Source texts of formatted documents
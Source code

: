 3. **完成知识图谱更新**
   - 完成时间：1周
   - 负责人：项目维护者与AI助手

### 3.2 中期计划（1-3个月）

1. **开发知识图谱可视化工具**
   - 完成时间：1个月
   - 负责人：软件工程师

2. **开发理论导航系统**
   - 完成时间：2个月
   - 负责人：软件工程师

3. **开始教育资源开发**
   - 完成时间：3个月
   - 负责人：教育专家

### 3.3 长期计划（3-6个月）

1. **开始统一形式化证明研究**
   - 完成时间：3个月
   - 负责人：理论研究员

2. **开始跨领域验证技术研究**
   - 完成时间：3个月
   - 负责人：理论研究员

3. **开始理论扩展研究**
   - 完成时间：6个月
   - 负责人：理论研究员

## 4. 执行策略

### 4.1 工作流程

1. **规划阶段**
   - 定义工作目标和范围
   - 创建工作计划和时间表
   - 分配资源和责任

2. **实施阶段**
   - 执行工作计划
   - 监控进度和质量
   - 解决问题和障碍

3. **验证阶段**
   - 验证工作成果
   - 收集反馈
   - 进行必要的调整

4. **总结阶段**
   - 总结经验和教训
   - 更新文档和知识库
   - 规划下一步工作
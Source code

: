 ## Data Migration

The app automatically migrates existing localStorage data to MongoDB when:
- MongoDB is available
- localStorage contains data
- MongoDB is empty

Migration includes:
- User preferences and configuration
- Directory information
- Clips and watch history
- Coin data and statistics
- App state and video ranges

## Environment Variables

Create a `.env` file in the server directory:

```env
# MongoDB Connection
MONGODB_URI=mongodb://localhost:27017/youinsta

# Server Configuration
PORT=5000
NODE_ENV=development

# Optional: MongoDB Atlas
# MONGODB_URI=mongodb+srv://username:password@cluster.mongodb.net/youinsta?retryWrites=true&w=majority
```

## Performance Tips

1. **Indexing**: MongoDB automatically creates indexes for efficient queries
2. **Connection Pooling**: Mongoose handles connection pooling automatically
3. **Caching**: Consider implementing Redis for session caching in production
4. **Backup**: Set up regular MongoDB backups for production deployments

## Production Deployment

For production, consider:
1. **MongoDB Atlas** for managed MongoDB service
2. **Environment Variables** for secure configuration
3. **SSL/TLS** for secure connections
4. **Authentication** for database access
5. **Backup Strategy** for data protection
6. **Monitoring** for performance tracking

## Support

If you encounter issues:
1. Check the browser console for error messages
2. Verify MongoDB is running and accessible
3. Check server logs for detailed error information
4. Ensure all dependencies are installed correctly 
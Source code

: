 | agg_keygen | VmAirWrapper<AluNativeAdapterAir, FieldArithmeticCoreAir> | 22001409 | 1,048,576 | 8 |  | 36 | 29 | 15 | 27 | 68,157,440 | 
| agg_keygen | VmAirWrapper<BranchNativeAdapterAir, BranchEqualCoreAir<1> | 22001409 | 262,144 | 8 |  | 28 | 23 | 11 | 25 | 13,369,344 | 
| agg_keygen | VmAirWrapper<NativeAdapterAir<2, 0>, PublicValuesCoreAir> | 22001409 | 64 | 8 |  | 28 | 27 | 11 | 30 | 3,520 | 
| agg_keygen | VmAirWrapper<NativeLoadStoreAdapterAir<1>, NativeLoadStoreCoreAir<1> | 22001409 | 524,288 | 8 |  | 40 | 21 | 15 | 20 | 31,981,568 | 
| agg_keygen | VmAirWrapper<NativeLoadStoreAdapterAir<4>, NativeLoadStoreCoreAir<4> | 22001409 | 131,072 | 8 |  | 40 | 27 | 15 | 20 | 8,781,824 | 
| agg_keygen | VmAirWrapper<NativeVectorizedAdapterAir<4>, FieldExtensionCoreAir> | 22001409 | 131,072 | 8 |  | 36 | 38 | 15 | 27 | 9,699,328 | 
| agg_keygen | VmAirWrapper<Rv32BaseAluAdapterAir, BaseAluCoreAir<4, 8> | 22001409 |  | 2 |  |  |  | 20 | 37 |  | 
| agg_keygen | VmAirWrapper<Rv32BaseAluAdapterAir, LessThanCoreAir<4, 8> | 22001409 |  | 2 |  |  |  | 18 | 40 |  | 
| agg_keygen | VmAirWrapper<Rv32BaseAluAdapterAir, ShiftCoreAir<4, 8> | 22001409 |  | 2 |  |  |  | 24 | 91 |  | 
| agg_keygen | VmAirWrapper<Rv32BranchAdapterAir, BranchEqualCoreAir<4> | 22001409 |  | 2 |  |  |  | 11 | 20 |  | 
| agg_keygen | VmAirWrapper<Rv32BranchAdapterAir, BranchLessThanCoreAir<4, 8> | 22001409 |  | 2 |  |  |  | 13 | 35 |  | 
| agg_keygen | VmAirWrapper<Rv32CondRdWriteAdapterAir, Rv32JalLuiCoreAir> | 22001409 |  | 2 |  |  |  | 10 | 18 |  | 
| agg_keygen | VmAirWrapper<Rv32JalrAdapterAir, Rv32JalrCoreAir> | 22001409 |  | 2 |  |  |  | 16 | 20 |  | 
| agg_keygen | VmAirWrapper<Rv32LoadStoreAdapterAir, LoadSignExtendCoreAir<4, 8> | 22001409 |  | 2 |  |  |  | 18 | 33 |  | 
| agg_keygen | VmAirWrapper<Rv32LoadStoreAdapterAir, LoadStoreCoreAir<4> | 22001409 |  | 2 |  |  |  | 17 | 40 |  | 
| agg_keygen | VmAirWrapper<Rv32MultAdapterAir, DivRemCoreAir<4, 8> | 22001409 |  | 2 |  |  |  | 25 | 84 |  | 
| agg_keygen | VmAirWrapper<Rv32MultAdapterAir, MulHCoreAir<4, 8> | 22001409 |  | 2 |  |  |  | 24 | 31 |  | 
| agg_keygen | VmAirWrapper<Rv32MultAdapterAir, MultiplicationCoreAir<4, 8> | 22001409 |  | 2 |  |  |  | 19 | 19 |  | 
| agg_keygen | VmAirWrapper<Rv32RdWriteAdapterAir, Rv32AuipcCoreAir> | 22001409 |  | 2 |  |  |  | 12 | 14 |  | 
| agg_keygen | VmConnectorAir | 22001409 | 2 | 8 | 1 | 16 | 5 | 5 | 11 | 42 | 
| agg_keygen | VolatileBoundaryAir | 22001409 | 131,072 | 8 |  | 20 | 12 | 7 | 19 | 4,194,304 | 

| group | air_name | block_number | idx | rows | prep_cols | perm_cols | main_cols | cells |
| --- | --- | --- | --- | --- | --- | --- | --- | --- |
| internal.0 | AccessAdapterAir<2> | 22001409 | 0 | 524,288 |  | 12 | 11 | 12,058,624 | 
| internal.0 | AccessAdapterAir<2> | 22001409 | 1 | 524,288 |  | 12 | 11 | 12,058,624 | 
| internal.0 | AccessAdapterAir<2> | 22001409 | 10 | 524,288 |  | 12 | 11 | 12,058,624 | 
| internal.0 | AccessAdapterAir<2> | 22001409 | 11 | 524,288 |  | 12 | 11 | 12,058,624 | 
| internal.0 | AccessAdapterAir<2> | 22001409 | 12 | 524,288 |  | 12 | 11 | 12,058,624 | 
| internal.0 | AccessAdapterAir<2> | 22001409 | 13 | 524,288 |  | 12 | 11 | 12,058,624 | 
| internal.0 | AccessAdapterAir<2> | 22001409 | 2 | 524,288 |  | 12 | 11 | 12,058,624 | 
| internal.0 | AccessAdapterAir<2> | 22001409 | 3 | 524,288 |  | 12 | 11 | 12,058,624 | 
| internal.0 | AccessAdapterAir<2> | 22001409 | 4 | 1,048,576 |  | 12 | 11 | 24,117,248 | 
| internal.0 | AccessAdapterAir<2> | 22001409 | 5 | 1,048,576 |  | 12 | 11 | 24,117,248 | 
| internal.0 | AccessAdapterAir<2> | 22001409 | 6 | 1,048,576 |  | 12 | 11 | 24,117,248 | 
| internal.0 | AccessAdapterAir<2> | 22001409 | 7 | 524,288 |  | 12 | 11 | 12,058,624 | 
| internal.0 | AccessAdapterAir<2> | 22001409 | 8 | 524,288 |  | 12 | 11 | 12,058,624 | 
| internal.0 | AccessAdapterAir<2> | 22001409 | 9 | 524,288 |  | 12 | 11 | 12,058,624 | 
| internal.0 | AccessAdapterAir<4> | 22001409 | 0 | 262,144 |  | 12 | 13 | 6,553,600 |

■ **PROBLEM STATEMENT**
Examine the records and pull out every line where the string "Environment" occurs.

■ **OUTPUT FOR THIS EXERCISE**
## Environment Variables
2. **Environment Variables** for secure configuration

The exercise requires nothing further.